Jonathan's Elegy is the least objectionable example, because Lt. Commander Jonathan actually has an argument for his actions. Giving the most dangerous soldiers to the Inbit allowed the rest of the population of the town to survive - and any doubt that his deal protected the town is dispelled by the fate for the town that the episode's closing shots heavily imply. Even so, Jonathan remains a man who sold out soldiers who trusted him, and yet the regulars end up memorializing him with a respect that's denied to any of his victims.

Arpeggio of Murder is worse - so much so that it became the one episode that Robotech significantly changed. In the original, Rainy Boy murders soldiers because the Inbit have promised to make his body whole if he manages to eliminate 100 of his fellow troops. What happened to Rainy is horrific, and his desire to be whole again is understandable - but his mass murder of innocents nullifies any chance of me sympathizing with him. Robotech changes his motives to vengeance, with his victims being the comrades who abandoned him. This makes it less repellent when he's framed as a tragic figure. Even so, I found it laughable when the regulars labeled him as a "hero." He's still a murderer in this version - He just has a better motive.

The most egregious example comes in an otherwise very good episode, Lullaby of Distant Hope. This episode's town is located at the base of a mountain that's home to an Inbit base. Little surprise, then, that people and families want to get past the mountain to settle someplace safer, a desire that wealthy and unscrupulous Dogarbo preys upon. He takes people's life savings in exchange for maps of a safe route. The maps are fake, and he's actually sending his victims straight into the hands of the Inbit.

At least Lt. Commander Jonathan and Rainy end up paying for their crimes, losing their lives while saving the series' heroes. Dogarbo also saves the series' heroes, at the cost of... some nifty unmanned fighters that he uses to fool the Inbit into thinking they killed their targets. The loss of those fighters is his only punishment. His crimes are not exposed, and he continues to subsist on the giant hoard of cash he's fleeced from desperate people that he sent off to die. He even gets to marry the woman he loves. I can't be alone in thinking: What the ****?

A single example could be put down to spotty writing. Three times indicates that the series thinks these monsters in human form deserve forgiveness, even heroes' burials, even as their victims remain unheralded.

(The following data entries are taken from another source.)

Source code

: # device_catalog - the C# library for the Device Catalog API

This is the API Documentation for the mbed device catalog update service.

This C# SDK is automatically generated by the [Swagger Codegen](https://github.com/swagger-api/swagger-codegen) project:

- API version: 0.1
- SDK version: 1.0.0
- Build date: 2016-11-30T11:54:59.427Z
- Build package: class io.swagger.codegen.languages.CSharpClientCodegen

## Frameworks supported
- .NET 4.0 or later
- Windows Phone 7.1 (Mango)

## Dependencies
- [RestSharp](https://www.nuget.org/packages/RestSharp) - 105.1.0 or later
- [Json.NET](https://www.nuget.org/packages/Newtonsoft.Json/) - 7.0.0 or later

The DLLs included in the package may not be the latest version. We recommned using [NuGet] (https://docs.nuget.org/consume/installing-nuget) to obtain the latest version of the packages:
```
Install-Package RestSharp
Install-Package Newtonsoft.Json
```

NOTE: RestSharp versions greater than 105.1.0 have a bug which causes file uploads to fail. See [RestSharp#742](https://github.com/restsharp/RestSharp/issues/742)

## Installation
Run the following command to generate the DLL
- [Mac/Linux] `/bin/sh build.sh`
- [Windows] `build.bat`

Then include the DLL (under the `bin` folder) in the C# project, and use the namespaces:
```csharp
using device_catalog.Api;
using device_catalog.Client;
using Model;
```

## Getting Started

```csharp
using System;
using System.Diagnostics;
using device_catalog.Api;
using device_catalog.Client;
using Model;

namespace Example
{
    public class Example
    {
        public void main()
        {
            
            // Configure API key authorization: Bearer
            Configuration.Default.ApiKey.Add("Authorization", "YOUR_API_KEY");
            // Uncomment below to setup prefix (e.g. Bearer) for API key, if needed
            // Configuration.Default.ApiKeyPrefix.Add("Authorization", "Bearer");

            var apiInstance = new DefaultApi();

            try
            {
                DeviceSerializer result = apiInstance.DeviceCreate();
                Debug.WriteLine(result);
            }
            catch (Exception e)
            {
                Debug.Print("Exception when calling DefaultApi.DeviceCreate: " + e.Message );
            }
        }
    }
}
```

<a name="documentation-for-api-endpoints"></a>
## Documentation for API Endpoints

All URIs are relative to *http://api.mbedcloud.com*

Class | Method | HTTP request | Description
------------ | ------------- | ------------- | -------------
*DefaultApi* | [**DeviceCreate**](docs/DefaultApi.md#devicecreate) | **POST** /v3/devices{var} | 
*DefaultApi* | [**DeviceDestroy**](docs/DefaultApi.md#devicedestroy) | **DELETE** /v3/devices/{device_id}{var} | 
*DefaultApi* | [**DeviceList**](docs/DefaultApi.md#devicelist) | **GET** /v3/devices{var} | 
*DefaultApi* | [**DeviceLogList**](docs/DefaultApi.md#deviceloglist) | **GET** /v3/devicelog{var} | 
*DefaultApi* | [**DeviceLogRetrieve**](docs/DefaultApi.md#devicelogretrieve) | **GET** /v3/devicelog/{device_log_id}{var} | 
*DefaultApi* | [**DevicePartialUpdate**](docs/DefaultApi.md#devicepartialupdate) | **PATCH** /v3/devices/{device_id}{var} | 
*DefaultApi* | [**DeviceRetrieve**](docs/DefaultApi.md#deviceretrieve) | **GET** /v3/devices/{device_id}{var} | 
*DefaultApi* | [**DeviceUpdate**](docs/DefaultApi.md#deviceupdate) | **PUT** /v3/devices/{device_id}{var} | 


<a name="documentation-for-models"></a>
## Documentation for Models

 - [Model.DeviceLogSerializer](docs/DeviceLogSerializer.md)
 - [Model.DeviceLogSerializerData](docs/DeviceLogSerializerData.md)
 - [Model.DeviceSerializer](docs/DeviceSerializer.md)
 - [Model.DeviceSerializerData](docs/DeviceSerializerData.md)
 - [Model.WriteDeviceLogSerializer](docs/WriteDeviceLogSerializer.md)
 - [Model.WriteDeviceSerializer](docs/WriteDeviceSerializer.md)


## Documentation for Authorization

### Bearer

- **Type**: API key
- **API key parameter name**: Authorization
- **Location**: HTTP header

I was able to overlook it to enjoy the series itself - but it's fair to say that I was not on board with this aspect.

The Inbit attack civilians in New York Bebop.
The Inbit attack civilians in New York Bebop.

OVERALL:

Though I thought it had a weak start, I ended up enjoying Genesis Climber Mospeada. I liked the characters (for the most part; I never really warmed to Mint), and I think the show found a good balance of character material and action as it went along.

Unsurprisingly, I found myself generally preferring Mospeada over its Robotech version. The characterization seemed just a little bit sharper, the music was usually better integrated with the action, and I almost always prefer an unnarrated drama to a narrated one. Still, the viewing experience in total was largely the same between the two series.

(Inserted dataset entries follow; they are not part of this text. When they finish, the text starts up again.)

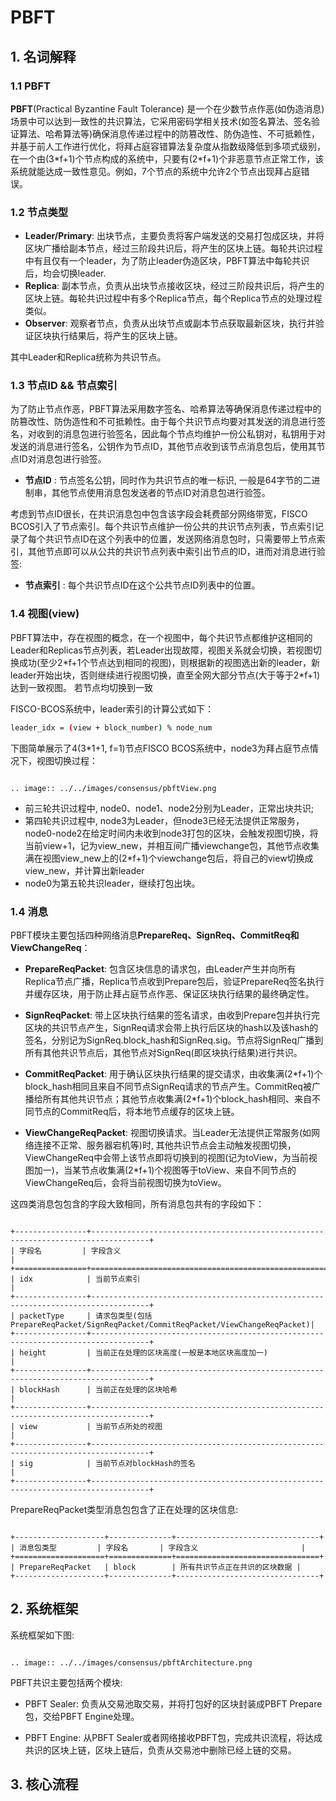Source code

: # PBFT

## 1. 名词解释

### 1.1 PBFT

**PBFT**(Practical Byzantine Fault Tolerance) 是一个在少数节点作恶(如伪造消息)场景中可以达到一致性的共识算法，它采用密码学相关技术(如签名算法、签名验证算法、哈希算法等)确保消息传递过程中的防篡改性、防伪造性、不可抵赖性，并基于前人工作进行优化，将拜占庭容错算法复杂度从指数级降低到多项式级别，在一个由(3\*f+1)个节点构成的系统中，只要有(2\*f+1)个非恶意节点正常工作，该系统就能达成一致性意见。例如，7个节点的系统中允许2个节点出现拜占庭错误。

### 1.2 节点类型

- **Leader/Primary**: 出块节点，主要负责将客户端发送的交易打包成区块，并将区块广播给副本节点，经过三阶段共识后，将产生的区块上链。每轮共识过程中有且仅有一个leader，为了防止leader伪造区块，PBFT算法中每轮共识后，均会切换leader.
- **Replica**: 副本节点，负责从出块节点接收区块，经过三阶段共识后，将产生的区块上链。每轮共识过程中有多个Replica节点，每个Replica节点的处理过程类似。
- **Observer**: 观察者节点，负责从出块节点或副本节点获取最新区块，执行并验证区块执行结果后，将产生的区块上链。

其中Leader和Replica统称为共识节点。


### 1.3 节点ID && 节点索引

为了防止节点作恶，PBFT算法采用数字签名、哈希算法等确保消息传递过程中的防篡改性、防伪造性和不可抵赖性。由于每个共识节点均要对其发送的消息进行签名，对收到的消息包进行验签名，因此每个节点均维护一份公私钥对，私钥用于对发送的消息进行签名，公钥作为节点ID，其他节点收到该节点消息包后，使用其节点ID对消息包进行验签。

- **节点ID** : 节点签名公钥，同时作为共识节点的唯一标识, 一般是64字节的二进制串，其他节点使用消息包发送者的节点ID对消息包进行验签。

考虑到节点ID很长，在共识消息包中包含该字段会耗费部分网络带宽，FISCO BCOS引入了节点索引。每个共识节点维护一份公共的共识节点列表，节点索引记录了每个共识节点ID在这个列表中的位置，发送网络消息包时，只需要带上节点索引，其他节点即可以从公共的共识节点列表中索引出节点的ID，进而对消息进行验签:

- **节点索引** : 每个共识节点ID在这个公共节点ID列表中的位置。 


### 1.4 视图(view)

PBFT算法中，存在视图的概念，在一个视图中，每个共识节点都维护这相同的Leader和Replicas节点列表，若Leader出现故障，视图关系就会切换，若视图切换成功(至少2\*f+1个节点达到相同的视图)，则根据新的视图选出新的leader，新leader开始出块，否则继续进行视图切换，直至全网大部分节点(大于等于2\*f+1)达到一致视图。
若节点均切换到一致

FISCO-BCOS系统中，leader索引的计算公式如下：

```bash
leader_idx = (view + block_number) % node_num
```


下图简单展示了4(3\*1+1, f=1)节点FISCO BCOS系统中，node3为拜占庭节点情况下，视图切换过程：



```eval_rst

.. image:: ../../images/consensus/pbftView.png

```


- 前三轮共识过程中, node0、node1、node2分别为Leader，正常出块共识;
- 第四轮共识过程中, node3为Leader，但node3已经无法提供正常服务，node0-node2在给定时间内未收到node3打包的区块，会触发视图切换，将当前view+1，记为view\_new，并相互间广播viewchange包，其他节点收集满在视图view\_new上的(2\*f+1)个viewchange包后，将自己的view切换成view\_new，并计算出新leader
- node0为第五轮共识leader，继续打包出块。


### 1.4 消息

PBFT模块主要包括四种网络消息**PrepareReq、SignReq、CommitReq和ViewChangeReq**：

- **PrepareReqPacket**: 包含区块信息的请求包，由Leader产生并向所有Replica节点广播，Replica节点收到Prepare包后，验证PrepareReq签名执行并缓存区块，用于防止拜占庭节点作恶、保证区块执行结果的最终确定性。

- **SignReqPacket**: 带上区块执行结果的签名请求，由收到Prepare包并执行完区块的共识节点产生，SignReq请求会带上执行后区块的hash以及该hash的签名，分别记为SignReq.block_hash和SignReq.sig。节点将SignReq广播到所有其他共识节点后，其他节点对SignReq(即区块执行结果)进行共识。

- **CommitReqPacket**: 用于确认区块执行结果的提交请求，由收集满(2\*f+1)个block_hash相同且来自不同节点SignReq请求的节点产生。CommitReq被广播给所有其他共识节点；其他节点收集满(2\*f+1)个block_hash相同、来自不同节点的CommitReq后，将本地节点缓存的区块上链。

- **ViewChangeReqPacket**: 视图切换请求。当Leader无法提供正常服务(如网络连接不正常、服务器宕机等)时, 其他共识节点会主动触发视图切换，ViewChangeReq中会带上该节点即将切换到的视图(记为toView，为当前视图加一)，当某节点收集满(2\*f+1)个视图等于toView、来自不同节点的ViewChangeReq后，会将当前视图切换为toView。

这四类消息包包含的字段大致相同，所有消息包共有的字段如下：

```eval_rst

+----------------+-----------------------------------------------------------------------------------+
| 字段名         | 字段含义                                                                          |
+================+===================================================================================+
| idx            | 当前节点索引                                                                      | 
+----------------+-----------------------------------------------------------------------------------+
| packetType     | 请求包类型(包括PrepareReqPacket/SignReqPacket/CommitReqPacket/ViewChangeReqPacket)| 
+----------------+-----------------------------------------------------------------------------------+
| height         | 当前正在处理的区块高度(一般是本地区块高度加一)                                    |
+----------------+-----------------------------------------------------------------------------------+
| blockHash      | 当前正在处理的区块哈希                                                            |
+----------------+-----------------------------------------------------------------------------------+
| view           | 当前节点所处的视图                                                                |
+----------------+-----------------------------------------------------------------------------------+
| sig            | 当前节点对blockHash的签名                                                         |
+----------------+-----------------------------------------------------------------------------------+
```

PrepareReqPacket类型消息包包含了正在处理的区块信息:


```eval_rst

+--------------------+--------------+--------------------------------+
| 消息包类型         | 字段名       | 字段含义                       |
+====================+==============+================================+
| PrepareReqPacket   | block        | 所有共识节点正在共识的区块数据 |
+--------------------+--------------+--------------------------------+

```

## 2. 系统框架

系统框架如下图:


```eval_rst

.. image:: ../../images/consensus/pbftArchitecture.png

```
PBFT共识主要包括两个模块:

- PBFT Sealer: 负责从交易池取交易，并将打包好的区块封装成PBFT Prepare包，交给PBFT Engine处理。

- PBFT Engine: 从PBFT Sealer或者网络接收PBFT包，完成共识流程，将达成共识的区块上链，区块上链后，负责从交易池中删除已经上链的交易。


## 3. 核心流程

"The Macross Saga" remains the strongest of the three Robotech arcs, simply because Superdimension Fortress Macross is a better show than the other two source series. Still, Mospeada is an enjoyable mix of '80s action tropes with some decent character writing, and it gets better as it goes. Of the three series, Macross is the only one that I'm likely to revisit, but I'm glad to have taken the time to watch them.